• _Your objective_
Go to the line holding "主要能源类型发生重大变化的原因" in the entries below and write out exactly every line down to and including the line holding "锂车间恢复正常生产经营活动。".

══════════

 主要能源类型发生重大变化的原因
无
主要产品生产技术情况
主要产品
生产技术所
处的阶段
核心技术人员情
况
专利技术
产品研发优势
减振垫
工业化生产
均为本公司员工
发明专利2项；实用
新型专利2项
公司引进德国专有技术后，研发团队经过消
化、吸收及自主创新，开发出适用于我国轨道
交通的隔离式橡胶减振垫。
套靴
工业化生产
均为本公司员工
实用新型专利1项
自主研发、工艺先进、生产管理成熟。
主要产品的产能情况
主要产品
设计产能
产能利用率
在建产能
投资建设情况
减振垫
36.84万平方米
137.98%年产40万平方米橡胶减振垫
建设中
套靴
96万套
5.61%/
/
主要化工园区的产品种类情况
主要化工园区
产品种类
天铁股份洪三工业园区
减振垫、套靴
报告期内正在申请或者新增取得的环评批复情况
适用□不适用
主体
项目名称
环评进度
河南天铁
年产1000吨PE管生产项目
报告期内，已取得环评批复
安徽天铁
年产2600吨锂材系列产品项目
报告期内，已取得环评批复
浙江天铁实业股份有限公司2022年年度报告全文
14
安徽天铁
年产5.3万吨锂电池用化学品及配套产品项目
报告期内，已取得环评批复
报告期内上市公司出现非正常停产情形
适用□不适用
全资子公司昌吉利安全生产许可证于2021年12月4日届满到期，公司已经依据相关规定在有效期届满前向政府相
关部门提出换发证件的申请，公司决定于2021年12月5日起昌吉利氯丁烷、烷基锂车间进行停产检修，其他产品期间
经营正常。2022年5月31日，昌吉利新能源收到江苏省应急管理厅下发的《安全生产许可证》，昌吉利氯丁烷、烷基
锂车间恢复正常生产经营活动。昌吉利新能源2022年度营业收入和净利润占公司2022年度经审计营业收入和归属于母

══════════

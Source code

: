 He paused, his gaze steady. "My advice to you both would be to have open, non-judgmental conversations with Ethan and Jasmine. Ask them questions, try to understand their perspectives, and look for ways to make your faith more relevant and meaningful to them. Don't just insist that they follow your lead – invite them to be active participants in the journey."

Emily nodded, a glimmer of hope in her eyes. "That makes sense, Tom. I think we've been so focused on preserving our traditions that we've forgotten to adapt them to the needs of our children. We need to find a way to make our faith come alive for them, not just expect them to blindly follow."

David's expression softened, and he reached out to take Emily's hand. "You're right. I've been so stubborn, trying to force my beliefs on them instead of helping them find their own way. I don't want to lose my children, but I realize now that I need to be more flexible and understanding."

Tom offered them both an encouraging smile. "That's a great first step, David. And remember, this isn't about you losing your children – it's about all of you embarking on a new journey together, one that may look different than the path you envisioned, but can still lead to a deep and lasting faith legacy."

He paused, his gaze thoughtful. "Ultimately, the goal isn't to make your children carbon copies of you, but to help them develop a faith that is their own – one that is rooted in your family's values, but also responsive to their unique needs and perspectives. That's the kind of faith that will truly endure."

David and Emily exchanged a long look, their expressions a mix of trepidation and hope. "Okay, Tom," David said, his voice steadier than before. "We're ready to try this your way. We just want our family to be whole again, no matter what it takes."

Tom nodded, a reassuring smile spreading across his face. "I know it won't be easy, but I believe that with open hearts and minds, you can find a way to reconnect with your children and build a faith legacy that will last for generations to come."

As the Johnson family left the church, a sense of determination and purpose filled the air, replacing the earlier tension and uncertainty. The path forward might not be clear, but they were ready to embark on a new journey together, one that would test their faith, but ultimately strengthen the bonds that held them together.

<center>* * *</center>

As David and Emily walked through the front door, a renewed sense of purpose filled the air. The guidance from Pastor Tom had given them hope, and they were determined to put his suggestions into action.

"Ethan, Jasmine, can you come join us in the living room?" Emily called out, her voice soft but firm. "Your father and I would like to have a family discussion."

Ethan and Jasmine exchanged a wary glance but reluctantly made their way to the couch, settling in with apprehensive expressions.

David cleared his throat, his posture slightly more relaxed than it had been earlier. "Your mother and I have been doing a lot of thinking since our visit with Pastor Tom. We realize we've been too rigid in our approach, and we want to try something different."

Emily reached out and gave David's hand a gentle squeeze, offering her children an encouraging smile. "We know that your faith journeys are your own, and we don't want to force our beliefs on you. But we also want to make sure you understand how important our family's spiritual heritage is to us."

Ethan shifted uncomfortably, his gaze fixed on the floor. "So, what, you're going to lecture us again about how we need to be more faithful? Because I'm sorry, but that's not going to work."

══════════

• _Written answer_
 主要能源类型发生重大变化的原因
无
主要产品生产技术情况
主要产品
生产技术所
处的阶段
核心技术人员情
况
专利技术
产品研发优势
减振垫
工业化生产
均为本公司员工
发明专利2项；实用
新型专利2项
公司引进德国专有技术后，研发团队经过消
化、吸收及自主创新，开发出适用于我国轨道
交通的隔离式橡胶减振垫。
套靴
工业化生产
均为本公司员工
实用新型专利1项
自主研发、工艺先进、生产管理成熟。
主要产品的产能情况
主要产品
设计产能
产能利用率
在建产能
投资建设情况
减振垫
36.84万平方米
137.98%年产40万平方米橡胶减振垫
建设中
套靴
96万套
5.61%/
/
主要化工园区的产品种类情况
主要化工园区
产品种类
天铁股份洪三工业园区
减振垫、套靴
报告期内正在申请或者新增取得的环评批复情况
适用□不适用
主体
项目名称
环评进度
河南天铁
年产1000吨PE管生产项目
报告期内，已取得环评批复
安徽天铁
年产2600吨锂材系列产品项目
报告期内，已取得环评批复
浙江天铁实业股份有限公司2022年年度报告全文
14
安徽天铁
年产5.3万吨锂电池用化学品及配套产品项目
报告期内，已取得环评批复
报告期内上市公司出现非正常停产情形
适用□不适用
全资子公司昌吉利安全生产许可证于2021年12月4日届满到期，公司已经依据相关规定在有效期届满前向政府相
关部门提出换发证件的申请，公司决定于2021年12月5日起昌吉利氯丁烷、烷基锂车间进行停产检修，其他产品期间
经营正常。2022年5月31日，昌吉利新能源收到江苏省应急管理厅下发的《安全生产许可证》，昌吉利氯丁烷、烷基
锂车间恢复正常生产经营活动。昌吉利新能源2022年度营业收入和净利润占公司2022年度经审计营业收入和归属于母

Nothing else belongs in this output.